Recensione: World War Hulk 2

Hulk spacca! Ma con savoir faire...
di Umberto Rossolini

WORLD WAR HULK 2
Autori: Greg Pak e Paul Jenkins (testi), John Romita Jr. e Shawn Martinbrough (disegni)
Formato: 52 pagine, colore, brossurato, 17x26, 3€
Editore: Panini Comics

Proseguono le vicende che vedono il Golia Verde schierarsi contro tutta la comunità dei supereroi, ma la sua vendetta ha come obbiettivo principale l'intero gruppo degli Illuminati, colpevole di aver spedito Banner nello spazio.

La furia con la quale Hulk ha intenzione di affrontare tutta la comunità dei supereroi non ha precedenti, la rabbia di questo personaggio dall'aspetto mostruoso, ma dal carattere umano, lo rende l'essere più pericoloso attualmente sulla Terra. Ed è proprio questo doppio aspetto che viene accentuato in questa storia. Mostro si, ma capace di provare sentimenti, tanto da scatenarsi contro chiunque gli intralci la strada pur di portare a compimento la sua vendetta, resa necessaria non tanto dall'inganno con cui gli Illuminati lo hanno spedito nello spazio, ma dalla perdita della sua amata Caiera e di un popolo pronto ad accettarlo come un salvatore.
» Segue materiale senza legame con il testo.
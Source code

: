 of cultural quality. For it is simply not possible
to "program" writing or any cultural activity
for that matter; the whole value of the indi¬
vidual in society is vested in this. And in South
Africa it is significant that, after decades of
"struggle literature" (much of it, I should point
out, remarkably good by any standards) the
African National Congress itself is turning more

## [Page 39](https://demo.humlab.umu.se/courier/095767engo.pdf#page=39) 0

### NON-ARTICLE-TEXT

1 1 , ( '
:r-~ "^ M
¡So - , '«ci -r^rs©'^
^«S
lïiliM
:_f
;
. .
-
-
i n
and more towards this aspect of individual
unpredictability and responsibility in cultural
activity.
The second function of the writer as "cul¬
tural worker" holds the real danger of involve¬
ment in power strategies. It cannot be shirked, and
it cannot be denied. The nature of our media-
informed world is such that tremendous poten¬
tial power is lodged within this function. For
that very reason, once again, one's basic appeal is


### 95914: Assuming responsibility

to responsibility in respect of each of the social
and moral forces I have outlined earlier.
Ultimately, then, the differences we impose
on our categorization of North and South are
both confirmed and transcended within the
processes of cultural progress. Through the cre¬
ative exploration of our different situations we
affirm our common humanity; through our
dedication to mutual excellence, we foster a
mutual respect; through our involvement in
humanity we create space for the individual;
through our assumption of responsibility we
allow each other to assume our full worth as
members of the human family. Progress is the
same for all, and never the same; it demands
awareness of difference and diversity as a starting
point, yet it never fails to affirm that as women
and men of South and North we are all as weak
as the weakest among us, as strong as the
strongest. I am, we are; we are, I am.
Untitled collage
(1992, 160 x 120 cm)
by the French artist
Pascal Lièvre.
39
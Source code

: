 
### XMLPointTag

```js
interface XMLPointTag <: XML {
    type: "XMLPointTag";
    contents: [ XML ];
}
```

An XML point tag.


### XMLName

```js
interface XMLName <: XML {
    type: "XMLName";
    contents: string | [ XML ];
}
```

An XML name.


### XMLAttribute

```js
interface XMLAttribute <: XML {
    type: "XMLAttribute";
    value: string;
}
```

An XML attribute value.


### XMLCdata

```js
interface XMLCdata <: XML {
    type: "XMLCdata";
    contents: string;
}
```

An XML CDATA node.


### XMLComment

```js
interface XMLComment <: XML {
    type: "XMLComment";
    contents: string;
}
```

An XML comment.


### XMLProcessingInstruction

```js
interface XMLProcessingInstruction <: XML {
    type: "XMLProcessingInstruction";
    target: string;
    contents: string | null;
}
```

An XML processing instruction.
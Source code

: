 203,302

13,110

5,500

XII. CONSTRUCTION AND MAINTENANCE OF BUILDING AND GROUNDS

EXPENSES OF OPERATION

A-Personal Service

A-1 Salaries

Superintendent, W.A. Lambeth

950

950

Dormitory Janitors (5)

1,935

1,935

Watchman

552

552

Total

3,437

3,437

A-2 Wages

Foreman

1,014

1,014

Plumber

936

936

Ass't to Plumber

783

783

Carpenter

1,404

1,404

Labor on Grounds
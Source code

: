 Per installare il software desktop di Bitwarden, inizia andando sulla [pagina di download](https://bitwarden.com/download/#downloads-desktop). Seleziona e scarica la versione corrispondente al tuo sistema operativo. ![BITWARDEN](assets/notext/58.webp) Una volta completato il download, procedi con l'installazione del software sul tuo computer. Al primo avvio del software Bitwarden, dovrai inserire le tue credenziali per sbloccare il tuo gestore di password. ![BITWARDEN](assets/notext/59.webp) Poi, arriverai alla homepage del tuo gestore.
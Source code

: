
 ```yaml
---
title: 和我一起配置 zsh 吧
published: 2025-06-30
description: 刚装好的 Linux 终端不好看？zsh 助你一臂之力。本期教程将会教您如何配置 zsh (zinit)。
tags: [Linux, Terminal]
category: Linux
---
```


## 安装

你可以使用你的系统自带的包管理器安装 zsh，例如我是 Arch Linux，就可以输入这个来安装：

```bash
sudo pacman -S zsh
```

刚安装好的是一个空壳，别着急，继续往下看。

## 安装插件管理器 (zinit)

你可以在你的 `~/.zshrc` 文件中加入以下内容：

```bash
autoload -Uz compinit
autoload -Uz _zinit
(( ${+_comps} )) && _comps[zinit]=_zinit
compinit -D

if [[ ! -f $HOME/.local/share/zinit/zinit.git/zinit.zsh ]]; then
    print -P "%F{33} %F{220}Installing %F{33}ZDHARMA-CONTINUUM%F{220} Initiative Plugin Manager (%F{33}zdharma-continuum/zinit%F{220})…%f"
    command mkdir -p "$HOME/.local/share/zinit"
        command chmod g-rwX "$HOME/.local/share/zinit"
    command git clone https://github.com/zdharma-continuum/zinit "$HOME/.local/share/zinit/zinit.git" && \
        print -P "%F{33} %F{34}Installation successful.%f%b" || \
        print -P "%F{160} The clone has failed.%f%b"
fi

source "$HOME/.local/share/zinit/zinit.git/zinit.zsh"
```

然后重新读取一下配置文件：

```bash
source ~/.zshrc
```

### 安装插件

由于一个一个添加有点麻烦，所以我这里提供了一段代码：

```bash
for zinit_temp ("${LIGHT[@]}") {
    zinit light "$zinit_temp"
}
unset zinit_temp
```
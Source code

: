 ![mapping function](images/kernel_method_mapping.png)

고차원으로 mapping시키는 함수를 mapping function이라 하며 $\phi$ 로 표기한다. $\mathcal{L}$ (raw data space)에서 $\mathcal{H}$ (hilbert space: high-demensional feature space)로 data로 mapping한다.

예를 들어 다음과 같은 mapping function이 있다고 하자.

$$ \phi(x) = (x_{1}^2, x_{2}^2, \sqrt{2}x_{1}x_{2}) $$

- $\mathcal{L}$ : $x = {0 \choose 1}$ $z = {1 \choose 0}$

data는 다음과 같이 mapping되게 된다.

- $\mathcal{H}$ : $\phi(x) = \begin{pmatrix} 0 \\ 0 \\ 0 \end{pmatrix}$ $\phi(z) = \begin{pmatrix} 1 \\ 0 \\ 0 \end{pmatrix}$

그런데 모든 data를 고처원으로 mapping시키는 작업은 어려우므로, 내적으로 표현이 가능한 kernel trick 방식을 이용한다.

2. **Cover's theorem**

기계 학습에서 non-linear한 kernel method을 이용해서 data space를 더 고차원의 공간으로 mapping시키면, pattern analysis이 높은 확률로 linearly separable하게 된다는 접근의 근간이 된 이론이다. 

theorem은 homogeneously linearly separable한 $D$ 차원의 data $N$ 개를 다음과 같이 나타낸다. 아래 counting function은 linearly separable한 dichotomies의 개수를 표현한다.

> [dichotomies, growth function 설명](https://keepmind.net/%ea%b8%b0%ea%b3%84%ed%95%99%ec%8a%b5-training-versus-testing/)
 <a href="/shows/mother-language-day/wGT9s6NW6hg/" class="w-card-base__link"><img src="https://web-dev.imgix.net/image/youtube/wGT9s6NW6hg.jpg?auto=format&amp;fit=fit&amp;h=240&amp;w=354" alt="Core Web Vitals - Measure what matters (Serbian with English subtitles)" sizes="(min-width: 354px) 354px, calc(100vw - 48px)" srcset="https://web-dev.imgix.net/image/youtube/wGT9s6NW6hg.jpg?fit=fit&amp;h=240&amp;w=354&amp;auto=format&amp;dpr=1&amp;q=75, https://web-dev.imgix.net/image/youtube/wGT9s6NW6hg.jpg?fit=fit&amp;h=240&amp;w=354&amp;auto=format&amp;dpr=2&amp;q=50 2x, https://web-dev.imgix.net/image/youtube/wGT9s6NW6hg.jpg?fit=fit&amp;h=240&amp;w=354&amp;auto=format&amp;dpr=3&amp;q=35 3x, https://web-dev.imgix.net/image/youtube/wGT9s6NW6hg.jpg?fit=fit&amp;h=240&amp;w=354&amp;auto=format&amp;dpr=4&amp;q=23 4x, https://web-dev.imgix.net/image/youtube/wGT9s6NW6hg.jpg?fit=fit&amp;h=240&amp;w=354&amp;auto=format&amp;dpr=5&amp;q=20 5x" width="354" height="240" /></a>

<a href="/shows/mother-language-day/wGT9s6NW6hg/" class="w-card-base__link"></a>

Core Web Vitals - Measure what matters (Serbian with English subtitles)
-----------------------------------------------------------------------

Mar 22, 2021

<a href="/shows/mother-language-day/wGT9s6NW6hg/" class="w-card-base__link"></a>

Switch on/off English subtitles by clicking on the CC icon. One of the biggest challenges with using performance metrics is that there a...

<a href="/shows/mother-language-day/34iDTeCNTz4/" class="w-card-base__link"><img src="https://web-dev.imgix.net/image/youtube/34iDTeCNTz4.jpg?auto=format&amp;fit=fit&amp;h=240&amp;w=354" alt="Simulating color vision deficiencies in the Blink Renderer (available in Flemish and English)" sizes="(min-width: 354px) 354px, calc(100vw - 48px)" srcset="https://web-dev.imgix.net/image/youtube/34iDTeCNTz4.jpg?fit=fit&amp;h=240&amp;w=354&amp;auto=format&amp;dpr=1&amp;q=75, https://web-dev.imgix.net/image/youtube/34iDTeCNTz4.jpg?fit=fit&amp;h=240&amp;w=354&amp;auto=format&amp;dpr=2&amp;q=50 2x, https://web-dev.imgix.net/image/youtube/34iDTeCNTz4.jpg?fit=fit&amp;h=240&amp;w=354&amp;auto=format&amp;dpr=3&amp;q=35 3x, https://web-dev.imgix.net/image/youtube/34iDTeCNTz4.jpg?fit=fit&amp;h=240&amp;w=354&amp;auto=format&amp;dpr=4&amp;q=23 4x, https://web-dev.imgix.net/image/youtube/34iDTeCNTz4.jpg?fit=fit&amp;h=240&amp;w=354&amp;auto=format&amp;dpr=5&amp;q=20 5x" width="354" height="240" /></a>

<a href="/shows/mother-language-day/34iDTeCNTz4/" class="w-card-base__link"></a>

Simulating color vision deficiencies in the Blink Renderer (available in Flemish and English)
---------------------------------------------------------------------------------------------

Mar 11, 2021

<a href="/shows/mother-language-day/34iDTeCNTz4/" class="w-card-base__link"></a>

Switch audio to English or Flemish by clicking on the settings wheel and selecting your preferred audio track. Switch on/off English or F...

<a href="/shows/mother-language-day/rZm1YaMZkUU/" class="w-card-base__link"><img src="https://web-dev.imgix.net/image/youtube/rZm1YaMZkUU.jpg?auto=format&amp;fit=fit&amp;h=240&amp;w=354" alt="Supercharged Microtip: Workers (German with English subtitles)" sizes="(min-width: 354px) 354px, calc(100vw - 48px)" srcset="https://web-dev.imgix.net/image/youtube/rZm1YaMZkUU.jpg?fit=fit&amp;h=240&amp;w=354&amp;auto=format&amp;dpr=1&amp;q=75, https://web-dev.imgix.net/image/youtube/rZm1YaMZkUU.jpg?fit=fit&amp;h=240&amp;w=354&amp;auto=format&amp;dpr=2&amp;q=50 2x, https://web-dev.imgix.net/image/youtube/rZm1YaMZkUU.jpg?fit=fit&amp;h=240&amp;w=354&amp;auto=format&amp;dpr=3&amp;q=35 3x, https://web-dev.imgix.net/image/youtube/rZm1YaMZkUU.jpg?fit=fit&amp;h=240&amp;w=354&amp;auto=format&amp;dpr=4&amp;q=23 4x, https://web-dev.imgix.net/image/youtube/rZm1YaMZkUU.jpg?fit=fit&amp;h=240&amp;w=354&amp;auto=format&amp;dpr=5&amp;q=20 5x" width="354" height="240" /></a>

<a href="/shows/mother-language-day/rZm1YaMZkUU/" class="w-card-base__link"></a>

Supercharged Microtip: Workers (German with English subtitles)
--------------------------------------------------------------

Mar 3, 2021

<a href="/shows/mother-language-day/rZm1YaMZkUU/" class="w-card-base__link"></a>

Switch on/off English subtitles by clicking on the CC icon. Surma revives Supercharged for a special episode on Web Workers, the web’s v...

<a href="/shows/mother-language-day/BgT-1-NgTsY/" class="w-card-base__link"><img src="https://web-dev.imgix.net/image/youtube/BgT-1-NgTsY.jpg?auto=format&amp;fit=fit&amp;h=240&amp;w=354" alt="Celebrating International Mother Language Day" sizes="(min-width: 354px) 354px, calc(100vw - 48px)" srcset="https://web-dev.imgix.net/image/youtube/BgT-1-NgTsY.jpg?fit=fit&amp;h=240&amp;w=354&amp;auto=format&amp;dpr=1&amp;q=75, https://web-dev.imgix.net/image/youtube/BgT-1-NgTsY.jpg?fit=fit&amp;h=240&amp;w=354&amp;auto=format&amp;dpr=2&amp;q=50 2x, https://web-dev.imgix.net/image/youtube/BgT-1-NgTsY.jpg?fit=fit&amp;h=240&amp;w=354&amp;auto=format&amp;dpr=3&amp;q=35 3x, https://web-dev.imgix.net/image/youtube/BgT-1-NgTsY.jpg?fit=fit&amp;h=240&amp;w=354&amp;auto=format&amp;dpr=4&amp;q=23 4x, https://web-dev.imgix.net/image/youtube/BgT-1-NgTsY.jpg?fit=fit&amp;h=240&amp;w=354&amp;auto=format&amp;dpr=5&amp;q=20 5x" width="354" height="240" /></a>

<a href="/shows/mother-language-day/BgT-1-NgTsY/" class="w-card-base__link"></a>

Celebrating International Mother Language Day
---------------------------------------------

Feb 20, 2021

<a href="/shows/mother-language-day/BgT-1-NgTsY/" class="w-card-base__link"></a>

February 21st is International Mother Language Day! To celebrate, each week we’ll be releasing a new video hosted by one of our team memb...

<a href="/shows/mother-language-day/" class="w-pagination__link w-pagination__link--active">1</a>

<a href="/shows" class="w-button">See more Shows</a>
I disegni di John Romita Jr. riescono ad esaltare le scene principali di questo numero, come lo scontro con la Cosa e Mr. Fantastic e non si può far altro che apprezzare il tratto che lo ha reso famoso durante questi anni di lavoro alla Marvel.

La storia invece, che vede ai testi Greg Pak, ci riporta al solito ''Hulk spacca!'' anche se questa volta ha un motivo ben preciso dietro. Sicuramente non si può considerare un numero adatto ai nuovi lettori, il ritorno sulla Terra di Hulk si porta dietro la continuity di un anno sulle sue spalle. Non essere a conoscenza di ciò che è successo nell'universo Marvel (con chiari riferimenti a "Planet Hulk" e "Civil War") negli ultimi tempi, può portare a considerare WWH come una banale e noiosa serie di scazzottate.

In appendice prosegue l'indagine del detective Grandville, insieme all'alieno Korg, sulla morte del robot Arch-E-5912. Quest'ultima breve storia si può considerare come una piacevole lettura, soprattutto grazie al simpatico scambio di battute fra i due protagonisti della vicenda i quali portano a confronto due mondi completamente diversi fra loro.